Zotero adds duplicates of existing items without complaint. This may make sense for some item types (eg. web page snapshots), but not for others (books, journal articles).
  • We're definitely going to have duplicate detection in a (near) future release. There are, however, some complexities to doing this right--e.g., if there are minor variations in the metadata for two books that are really one book, which one is canonical? Anyway, we'll work this out and have some options for handling duplicates well (or deleting them).
  • I was just getting ready to post on this topic, but thought I better read through the forum first. And sure enough, here it is.

    I hope this is coming in the VERY near future. I understand there are complexities involved, and in some cases one might WANT an apparent duplicate (track web page changes for example).

    I do a lot of searching using different search terms, and the same item often appears multiple times, but my brain memory isn't able to remember everything that I've already entered (If it could I wouldn't need Zotero! :))
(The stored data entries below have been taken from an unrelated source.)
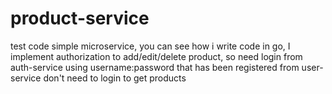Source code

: # product-service
test code simple microservice,
you can see how i write code in go,
I implement authorization to add/edit/delete product, so need login from auth-service using username:password that has been registered from user-service
don't need to login to get products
    I'm hoping for at least a "DUP ALERT!- continue?" notice.

    Soon? Please?
  • Hi,
    a suggestion for the duplicate detection in the making:
    in addition to the standard duplicate detection features, it would be great to have the duplicate detection integrated with the reference detection on the web in such a way that the folder/icon in the address bar indicates which detected references are possible duplicates. A feature to view the corresponding items in the database without importing the new ones would then be very helpful (e.g., an extra little icon beside each detected reference, or whatever...). Ever nicer (although I'm not sure whether technically doable) would be to have Zotero mark suspected duplicates within the browser window itself, e.g., mark Pubmed entries corresponding to references already in the DB with a different background color.
  • One problem is that some sites modify the pdf file you download so that it mentions when it was downloaded. This is rather annoying as two copies of the same pdf file will have different checksums.
  • I'd like to second yeti's suggestion for visual notification of duplicates in the address bar
  • I agree that duplicate handling is important. Thanks for the great program.
  • Any news on this essential feature?
  • Greetings,
    I would like to know if anyone is working on this feature because I am willing to put some time to do it.
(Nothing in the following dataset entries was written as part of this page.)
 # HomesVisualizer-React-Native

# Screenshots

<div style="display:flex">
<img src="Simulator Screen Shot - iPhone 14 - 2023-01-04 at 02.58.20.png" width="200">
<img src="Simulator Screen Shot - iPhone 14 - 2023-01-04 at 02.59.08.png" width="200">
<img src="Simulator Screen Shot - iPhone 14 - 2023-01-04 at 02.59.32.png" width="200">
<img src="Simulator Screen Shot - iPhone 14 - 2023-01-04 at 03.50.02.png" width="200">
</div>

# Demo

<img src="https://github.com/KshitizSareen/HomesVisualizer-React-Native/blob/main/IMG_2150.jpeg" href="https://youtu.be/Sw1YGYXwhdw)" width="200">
    Looking forward for more information.
  • I'd also like to add a request for this feature
  • Yes, the ability to recognize duplicates and merge entries is crucial!
  • Even a simple duplicate entry detection would be valuable. Suppose one goes to google scholar and fetches interesting items, then goes back a month later to fetch more. Unless one is careful to examince each new entry by hand, exact duplicates will enter the database. I haven't done this yet, but I expect to be asked to update my bibliography of 700 items, and this looms as a distressing prospect.
  • Yes, this is a crucial feature for maintaining an article database. I am primarily collecting PubMed entries and it would be great to be able to do a duplicate search based on user defined criteria (such as PMID) that would uniquely identify each article. The suspected duplicates would be listed based on this criteria and the user could keep/discard entries on the short list. It would also great to be alerted when importing a suspected duplicate based on the same user defined-criteria.
    This would also avoid the problem of collecting duplicate entries due to corrections/changes to the abstract or checksum issues with downloaded pdfs.
  • Hi,
    I'd like to add my vote to this request! This is the main reason why I would still consider using RefMan instead of Zotero.
  • Basic duplicate detection has recently been added to the trunk, and we will continue to refine its algorithm and user interface over the next few weeks.
  • I was going to my open-source citizen duty and report on that shortcoming, but you guys are on the issue already. Awesome! Good job!
  • I have version 1.5b2.r4280 but cannot find this feature.
    Where is it?
  • Does the feature now apparently in the trunk allow to merge duplicate entries?
    Not yet—this is part of the reason it's not yet enabled.
  • edited March 31, 2009
    It would be fine computing between two items a similarity measure. If it is 100% - there is a duplicatum. If close to 100% - the items have some differencies, maybe there are some spelling errrors. If only 10-20% - something identical (autor, title), but most of the properties not.
  • HI,
    I use Zotero 1.0.9 the current stable version and I will like to search through references in my library to detect duplicate references. Does anyone know if this feature is available in Zotero and how I can use it. Thanks.
  • As stated above in this thread basic duplicate detection is now included in the most current development versions. It will be part of the next beta release, but will not become part of old versions of the software.
  • Hi. Can I ask for *restoration* of the duplicate item function absent from the latest beta release? I often find myself citing a 'book section' from an existing book, and the quickest, most elegant way I've found to do this is to duplicate the 'master' book entry then change it's type to book section, so cloning all the book details across. Any views on this?
  • svetlovska: That's not what this thread is about. The feature you're referring to will return in a future version. It's only not working for items with tags.
  • Is duplicate detection part of 1.5b2.1? I am not sure what features were included in this update, thanks!
  • Oh okay, thanks!
  • is this feature working in 1.5b2.1? i.e. no dublicate links

    when i "save link to current page" for a particular web page Z. keeps adding newslinks to the page. is this a bug? hard to imagine this is a feature, or?
  • is this feature working in 1.5b2.1? i.e. no dublicate links
    No, per Dan's comment, just two posts above: 1.5b2.1 contains no changes from 1.5b2.
  • So, what about the 2.0 release? Does it have the dup detection functionality?
    Yes, but it needs to be enabled by a hidden about:config setting. The algorithm & features surrounding it will likely be improved before it is enabled by default.